• **PROVIDED INFORMATION**

========================

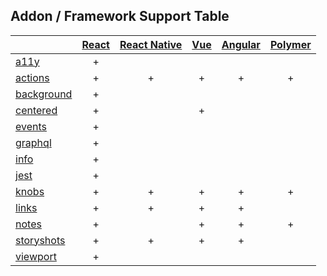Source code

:## Addon / Framework Support Table

| |[React](app/react)|[React Native](app/react-native)|[Vue](app/vue)|[Angular](app/angular)| [Polymer](app/polymer)|
| ----------- |:-------:|:-------:|:-------:|:-------:|:-------:|
|[a11y](addons/a11y)            |+| | | | |
|[actions](addons/actions)      |+|+|+|+|+|
|[background](addons/background)|+| | | | |
|[centered](addons/centered)    |+| |+| | |
|[events](addons/events)        |+| | | | |
|[graphql](addons/graphql)      |+| | | | |
|[info](addons/info)            |+| | | | |
|[jest](addons/jest)            |+| | | | |
|[knobs](addons/knobs)          |+|+|+|+|+|
|[links](addons/links)          |+|+|+|+| |
|[notes](addons/notes)          |+| |+|+|+|
|[storyshots](addons/storyshots)|+|+|+|+| |
|[viewport](addons/viewport)    |+| | | | |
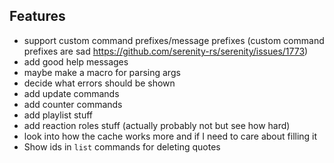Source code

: ## Features
- support custom command prefixes/message prefixes (custom command prefixes are sad https://github.com/serenity-rs/serenity/issues/1773)
- add good help messages
- maybe make a macro for parsing args
- decide what errors should be shown
- add update commands
- add counter commands
- add playlist stuff
- add reaction roles stuff (actually probably not but see how hard)
- look into how the cache works more and if I need to care about filling it
- Show ids in `list` commands for deleting quotes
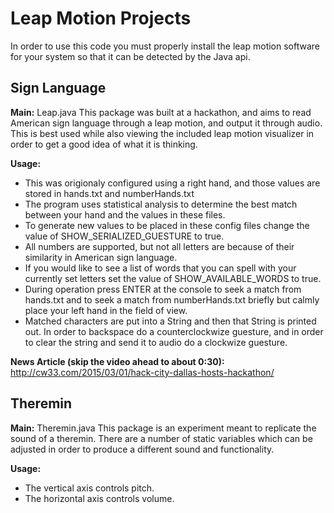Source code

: Leap Motion Projects
====================
In order to use this code you must properly install the leap motion software for your system so that it can be detected by the Java api.

Sign Language
-------------
**Main:** Leap.java
This package was built at a hackathon, and aims to read American sign language through a leap motion, and output it through audio.  This is best used while also viewing the included leap motion visualizer in order to get a good idea of what it is thinking.

**Usage:**
* This was origionaly configured using a right hand, and those values are stored in hands.txt and numberHands.txt
* The program uses statistical analysis to determine the best match between your hand and the values in these files.
* To generate new values to be placed in these config files change the value of SHOW_SERIALIZED_GUESTURE to true.
* All numbers are supported, but not all letters are because of their similarity in American sign language.
* If you would like to see a list of words that you can spell with your currently set letters set the value of SHOW_AVAILABLE_WORDS to true.
* During operation press ENTER at the console to seek a match from hands.txt and to seek a match from numberHands.txt briefly but calmly place your left hand in the field of view.
* Matched characters are put into a String and then that String is printed out.  In order to backspace do a counterclockwize guesture, and in order to clear the string and send it to audio do a clockwize guesture.

**News Article (skip the video ahead to about 0:30):**  http://cw33.com/2015/03/01/hack-city-dallas-hosts-hackathon/

Theremin
--------
**Main:** Theremin.java
This package is an experiment meant to replicate the sound of a theremin.
There are a number of static variables which can be adjusted in order to produce a different sound and functionality.

**Usage:**
* The vertical axis controls pitch.
* The horizontal axis controls volume.
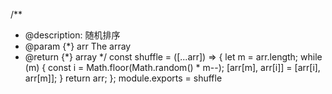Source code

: 
/**
 * @description: 随机排序
 * @param {*} arr The array
 * @return {*} array
 */
 const shuffle = ([...arr]) => {
  let m = arr.length;
  while (m) {
    const i = Math.floor(Math.random() * m--);
    [arr[m], arr[i]] = [arr[i], arr[m]];
  }
  return arr;
};
module.exports = shuffle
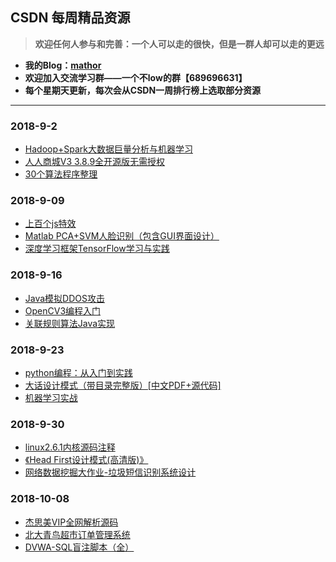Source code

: ## CSDN 每周精品资源
> **欢迎任何人参与和完善：一个人可以走的很快，但是一群人却可以走的更远**

* **我的Blog：[mathor](https://www.wmathor.com)**
* **欢迎加入交流学习群——一个不low的群【689696631】**
* **每个星期天更新，每次会从CSDN一周排行榜上选取部分资源**
<hr>

### 2018-9-2
- [Hadoop+Spark大数据巨量分析与机器学习](https://pan.baidu.com/s/1zzTBJPpv0pfjrFxAZlw5zA)
- [人人商城V3 3.8.9全开源版无需授权](https://pan.baidu.com/s/1nDd0RR3J-reph3DoerBD0Q)
- [30个算法程序整理](https://pan.baidu.com/s/1xZufNzi2y1iH4lkkUfSjYA)
### 2018-9-09
- [上百个js特效](https://pan.baidu.com/s/16cmKAudiyGcTH_DQTmxnlw)
- [Matlab PCA+SVM人脸识别（包含GUI界面设计）](https://pan.baidu.com/s/1lr15oKt5K2Im7tcwN4eXpQ)
- [深度学习框架TensorFlow学习与实践](https://github.com/dta0502/DeepLearning-Framework-TensorFlow-Learning-and-Application)
### 2018-9-16
- [Java模拟DDOS攻击](https://pan.baidu.com/s/1MS7LzEEYKeFyqU3wTRkvxw)
- [OpenCV3编程入门](https://pan.baidu.com/s/1K320kstGt94leWsEVylH9g)
- [关联规则算法Java实现](https://pan.baidu.com/s/1ghSMhbOzafYQ1ByLEVWSrg)
### 2018-9-23
- [python编程：从入门到实践](https://pan.baidu.com/s/14sw-NcA-4Qvau4f2LEmAWg)
- [大话设计模式（带目录完整版）[中文PDF+源代码]](https://pan.baidu.com/s/1TsDDXntjyakdPNAvykbSYw)
- [机器学习实战](https://pan.baidu.com/s/1gwHFwssq1ul_JVMO2ebRPg)
### 2018-9-30
- [linux2.6.1内核源码注释](https://pan.baidu.com/s/1IHAwEfHYWDdD4XJzcJum6g)
- [《Head First设计模式(高清版)》](https://pan.baidu.com/s/1-sPJ55F3of4eBSTQYGKi8A)
- [网络数据挖掘大作业-垃圾短信识别系统设计](https://pan.baidu.com/s/1nxkshAQAInOlSTWAUZ7sfA)
### 2018-10-08
- [杰思美VIP全网解析源码](https://pan.baidu.com/s/13DfP57pXqOWSiYyYi44KLA)
- [北大青鸟超市订单管理系统](https://pan.baidu.com/s/1PasNqDBkAdTqUBeyQRUvwQ)
- [DVWA-SQL盲注脚本（全）](https://pan.baidu.com/s/1JRWhErK2rHKALOnqoikMZw)
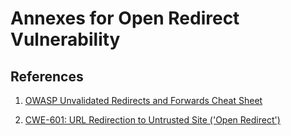 # Annexes for Open Redirect Vulnerability

## References

1. [OWASP Unvalidated Redirects and Forwards Cheat Sheet](https://cheatsheetseries.owasp.org/cheatsheets/Unvalidated_Redirects_and_Forwards_Cheat_Sheet.html)

2. [CWE-601: URL Redirection to Untrusted Site ('Open Redirect')](https://cwe.mitre.org/data/definitions/601.html)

========================

• **EXERCISE DETAILS**
Provide a precise transcription of the listing, excluding each picture.

• **ANSWER AREA**
Source code

:## Addon / Framework Support Table

| |[React](app/react)|[React Native](app/react-native)|[Vue](app/vue)|[Angular](app/angular)| [Polymer](app/polymer)|
| ----------- |:-------:|:-------:|:-------:|:-------:|:-------:|
|[a11y](addons/a11y)            |+| | | | |
|[actions](addons/actions)      |+|+|+|+|+|
|[background](addons/background)|+| | | | |
|[centered](addons/centered)    |+| |+| | |
|[events](addons/events)        |+| | | | |
|[graphql](addons/graphql)      |+| | | | |
|[info](addons/info)            |+| | | | |
|[jest](addons/jest)            |+| | | | |
|[knobs](addons/knobs)          |+|+|+|+|+|
|[links](addons/links)          |+|+|+|+| |
|[notes](addons/notes)          |+| |+|+|+|
|[storyshots](addons/storyshots)|+|+|+|+| |
|[viewport](addons/viewport)    |+| | | | |
Source code

: ## Features
- support custom command prefixes/message prefixes (custom command prefixes are sad https://github.com/serenity-rs/serenity/issues/1773)
- add good help messages
- maybe make a macro for parsing args
- decide what errors should be shown
- add update commands
- add counter commands
- add playlist stuff
- add reaction roles stuff (actually probably not but see how hard)
- look into how the cache works more and if I need to care about filling it
- Show ids in `list` commands for deleting quotes
Source code

: Leap Motion Projects
====================
In order to use this code you must properly install the leap motion software for your system so that it can be detected by the Java api.

Sign Language
-------------
**Main:** Leap.java
This package was built at a hackathon, and aims to read American sign language through a leap motion, and output it through audio.  This is best used while also viewing the included leap motion visualizer in order to get a good idea of what it is thinking.

**Usage:**
* This was origionaly configured using a right hand, and those values are stored in hands.txt and numberHands.txt
* The program uses statistical analysis to determine the best match between your hand and the values in these files.
* To generate new values to be placed in these config files change the value of SHOW_SERIALIZED_GUESTURE to true.
* All numbers are supported, but not all letters are because of their similarity in American sign language.
* If you would like to see a list of words that you can spell with your currently set letters set the value of SHOW_AVAILABLE_WORDS to true.
* During operation press ENTER at the console to seek a match from hands.txt and to seek a match from numberHands.txt briefly but calmly place your left hand in the field of view.
* Matched characters are put into a String and then that String is printed out.  In order to backspace do a counterclockwize guesture, and in order to clear the string and send it to audio do a clockwize guesture.

**News Article (skip the video ahead to about 0:30):**  http://cw33.com/2015/03/01/hack-city-dallas-hosts-hackathon/

Theremin
--------
**Main:** Theremin.java
This package is an experiment meant to replicate the sound of a theremin.
There are a number of static variables which can be adjusted in order to produce a different sound and functionality.

**Usage:**
* The vertical axis controls pitch.
* The horizontal axis controls volume.
Source code

: 
/**
 * @description: 随机排序
 * @param {*} arr The array
 * @return {*} array
 */
 const shuffle = ([...arr]) => {
  let m = arr.length;
  while (m) {
    const i = Math.floor(Math.random() * m--);
    [arr[m], arr[i]] = [arr[i], arr[m]];
  }
  return arr;
};
module.exports = shuffle
Source code

: ## CSDN 每周精品资源
> **欢迎任何人参与和完善：一个人可以走的很快，但是一群人却可以走的更远**

* **我的Blog：[mathor](https://www.wmathor.com)**
* **欢迎加入交流学习群——一个不low的群【689696631】**
* **每个星期天更新，每次会从CSDN一周排行榜上选取部分资源**
<hr>

### 2018-9-2
- [Hadoop+Spark大数据巨量分析与机器学习](https://pan.baidu.com/s/1zzTBJPpv0pfjrFxAZlw5zA)
- [人人商城V3 3.8.9全开源版无需授权](https://pan.baidu.com/s/1nDd0RR3J-reph3DoerBD0Q)
- [30个算法程序整理](https://pan.baidu.com/s/1xZufNzi2y1iH4lkkUfSjYA)
### 2018-9-09
- [上百个js特效](https://pan.baidu.com/s/16cmKAudiyGcTH_DQTmxnlw)
- [Matlab PCA+SVM人脸识别（包含GUI界面设计）](https://pan.baidu.com/s/1lr15oKt5K2Im7tcwN4eXpQ)
- [深度学习框架TensorFlow学习与实践](https://github.com/dta0502/DeepLearning-Framework-TensorFlow-Learning-and-Application)
### 2018-9-16
- [Java模拟DDOS攻击](https://pan.baidu.com/s/1MS7LzEEYKeFyqU3wTRkvxw)
- [OpenCV3编程入门](https://pan.baidu.com/s/1K320kstGt94leWsEVylH9g)
- [关联规则算法Java实现](https://pan.baidu.com/s/1ghSMhbOzafYQ1ByLEVWSrg)
### 2018-9-23
- [python编程：从入门到实践](https://pan.baidu.com/s/14sw-NcA-4Qvau4f2LEmAWg)
- [大话设计模式（带目录完整版）[中文PDF+源代码]](https://pan.baidu.com/s/1TsDDXntjyakdPNAvykbSYw)
- [机器学习实战](https://pan.baidu.com/s/1gwHFwssq1ul_JVMO2ebRPg)
### 2018-9-30
- [linux2.6.1内核源码注释](https://pan.baidu.com/s/1IHAwEfHYWDdD4XJzcJum6g)
- [《Head First设计模式(高清版)》](https://pan.baidu.com/s/1-sPJ55F3of4eBSTQYGKi8A)
- [网络数据挖掘大作业-垃圾短信识别系统设计](https://pan.baidu.com/s/1nxkshAQAInOlSTWAUZ7sfA)
### 2018-10-08
- [杰思美VIP全网解析源码](https://pan.baidu.com/s/13DfP57pXqOWSiYyYi44KLA)
- [北大青鸟超市订单管理系统](https://pan.baidu.com/s/1PasNqDBkAdTqUBeyQRUvwQ)
- [DVWA-SQL盲注脚本（全）](https://pan.baidu.com/s/1JRWhErK2rHKALOnqoikMZw)
 # Annexes for Open Redirect Vulnerability

## References

1. [OWASP Unvalidated Redirects and Forwards Cheat Sheet](https://cheatsheetseries.owasp.org/cheatsheets/Unvalidated_Redirects_and_Forwards_Cheat_Sheet.html)

2. [CWE-601: URL Redirection to Untrusted Site ('Open Redirect')](https://cwe.mitre.org/data/definitions/601.html)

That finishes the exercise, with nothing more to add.